From Thanksgiving to New Year’s Day, household waste increases by more than 25 percent! Added food waste, shopping bags, packaging, wrapping paper, bows and ribbons—it all adds up. And it’s not just trash. The average American spends $800 on gifts over the holiday season. With a little thought, you can reduce, reuse and recycle during the holidays to give the environment the precious gift of less while saving yourself time, money and stress.
Here are some ways you can reduce holiday waste:
Thousands of paper and plastic shopping bags end up in landfills every year. Reduce the number of bags thrown out by bringing reusable cloth bags for holiday gift shopping. Tell store clerks you don’t need a bag for small or oversized purchases.
- Send recycled-content greeting cards to reduce the amount of virgin paper used during the holidays. Remember to recycle any paper cards you receive. You can also try sending electronic greeting cards to reduce paper waste.
- Turn off or unplug holiday lights during the day. Doing so will not only save energy, but will also help your lights last longer.
- Approximately 33 million live Christmas trees are sold in North America every year. After the holidays, look for ways to recycle your tree instead of sending it to a landfill. Check with your community solid waste department and find out if they collect and mulch trees. Your town might be able to use chippings from mulched trees for hiking trails and beachfront erosion barriers.
- To help prevent waste from cutting down and disposing of live trees, you can buy a potted tree and plant it after the holidays.
- Have a create-your-own-decorations party! Invite family and friends to create and use holiday decorations such as ornaments made from old greeting cards or cookie dough, garlands made from strung popcorn or cranberries, wreaths made from artificial greens and flowers, and potpourri made from kitchen spices such as cinnamon and cloves.
- Consider the durability of a product before you buy it as a gift. Cheaper, less durable items often wear out quickly, creating waste and costing you money.
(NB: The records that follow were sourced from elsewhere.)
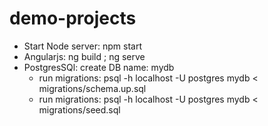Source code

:# demo-projects
- Start Node server: npm start
- Angularjs: ng build ; ng serve
- PostgresSQl: create DB name: mydb
  + run migrations: psql -h localhost -U postgres mydb < migrations/schema.up.sql
  + run migrations: psql -h localhost -U postgres mydb < migrations/seed.sql

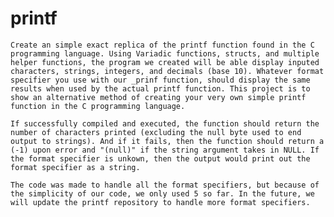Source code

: # printf

	Create an simple exact replica of the printf function found in the C programming language. Using Variadic functions, structs, and multiple helper functions, the program we created will be able display inputed characters, strings, integers, and decimals (base 10). Whatever format specifier you use with our _prinf function, should display the same results when used by the actual printf function. This project is to show an alternative method of creating your very own simple printf function in the C programming language.

	If successfully compiled and executed, the function should return the number of characters printed (excluding the null byte used to end output to strings). And if it fails, then the function should return a (-1) upon error and "(null)" if the string argument takes in NULL. If the format specifier is unkown, then the output would print out the format specifier as a string.

	The code was made to handle all the format specifiers, but because of the simplicity of our code, we only used 5 so far. In the future, we will update the printf repository to handle more format specifiers.
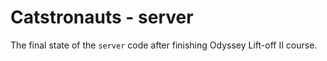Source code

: # Catstronauts - server

The final state of the `server` code after finishing Odyssey Lift-off II course.
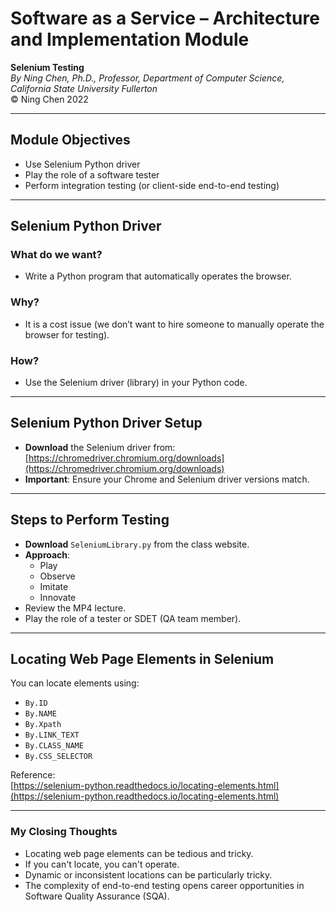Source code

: 
# Software as a Service – Architecture and Implementation Module  
**Selenium Testing**  
*By Ning Chen, Ph.D., Professor, Department of Computer Science, California State University Fullerton*  
© Ning Chen 2022

---

## Module Objectives

- Use Selenium Python driver
- Play the role of a software tester
- Perform integration testing (or client-side end-to-end testing)

---

## Selenium Python Driver

### What do we want?

- Write a Python program that automatically operates the browser.

### Why?

- It is a cost issue (we don’t want to hire someone to manually operate the browser for testing).

### How?

- Use the Selenium driver (library) in your Python code.

---

## Selenium Python Driver Setup

- **Download** the Selenium driver from:  
  [https://chromedriver.chromium.org/downloads](https://chromedriver.chromium.org/downloads)
- **Important**: Ensure your Chrome and Selenium driver versions match.

---

## Steps to Perform Testing

- **Download** `SeleniumLibrary.py` from the class website.
- **Approach**:  
  - Play  
  - Observe  
  - Imitate  
  - Innovate
- Review the MP4 lecture.
- Play the role of a tester or SDET (QA team member).

---

## Locating Web Page Elements in Selenium

You can locate elements using:

- `By.ID`
- `By.NAME`
- `By.Xpath`
- `By.LINK_TEXT`
- `By.CLASS_NAME`
- `By.CSS_SELECTOR`

Reference:  
[https://selenium-python.readthedocs.io/locating-elements.html](https://selenium-python.readthedocs.io/locating-elements.html)

---

### My Closing Thoughts

- Locating web page elements can be tedious and tricky.
- If you can't locate, you can't operate.
- Dynamic or inconsistent locations can be particularly tricky.
- The complexity of end-to-end testing opens career opportunities in Software Quality Assurance (SQA).

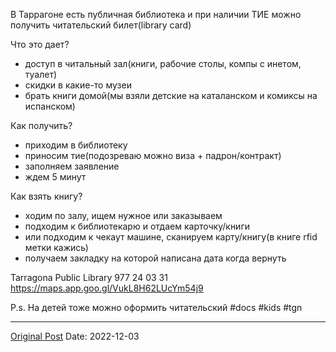 В Таррагоне есть публичная библиотека и при наличии ТИЕ можно получить читательский билет(library card)

Что это дает?
- доступ в читальный зал(книги, рабочие столы, компы с инетом, туалет)
- скидки в какие-то музеи
- брать книги домой(мы взяли детские на каталанском и комиксы на испанском)

Как получить?
- приходим в библиотеку
- приносим тие(подозреваю можно виза + падрон/контракт)
- заполняем заявление
- ждем 5 минут

Как взять книгу?
- ходим по залу, ищем нужное или заказываем
- подходим к библиотекарю и отдаем карточку/книги
- или подходим к чекаут машине, сканируем карту/книгу(в книге rfid метки кажись)
- получаем закладку на которой написана дата когда вернуть

Tarragona Public Library
977 24 03 31
https://maps.app.goo.gl/VukL8H62LUcYm54j9

P.s. На детей тоже можно оформить читательский #docs #kids #tgn

---
[Original Post](https://t.me/lev2tarragona/669)
Date: 2022-12-03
- Use earth-friendly gift wrapping alternatives, such as scarves, handkerchiefs and bandannas; old posters and maps; newspapers (the comic sections works great); a present in a present — place gifts inside reusable containers like cookie tins, flower pots, and baskets or wrap gift in cloth napkins or kitchen towels; give a “treasure map” to find an unwrapped gift hidden elsewhere in the house; wrap gifts in your children’s or your own artwork; look through old magazines, catalogs and calendars to use attractive photos; use re-useable or re-used gift bags; replace ribbons and bows with natural evergreens, berries, dried flowers — keep them as decorations or compost them after the gifts are unwrapped; wrapping paper made from recycled paper.
- When buying gifts, check product labels to determine an item’s recyclability and whether it is made from recycled materials. Buying recycled encourages manufacturers to make more recycled-content products available.
- Shipping a gift? Reuse the foam peanuts from another package, or use unbuttered popcorn for packing. Return unwanted Styrofoam packing PEANUTS to local UPS Stores. Please call before delivering.
- About 40% of all battery sales occur during the holiday season. Buy rechargeable batteries to accompany your electronic gifts, and consider giving a battery charger as well. Rechargeable batteries reduce the amount of potentially harmful materials thrown away, and can save money in the long run.
- Giving the gift of an experience is a great option for children who want to give family gifts but don’t have the money or a way to buy them. Let children know that homemade gifts and gifts of their time are more valuable to you.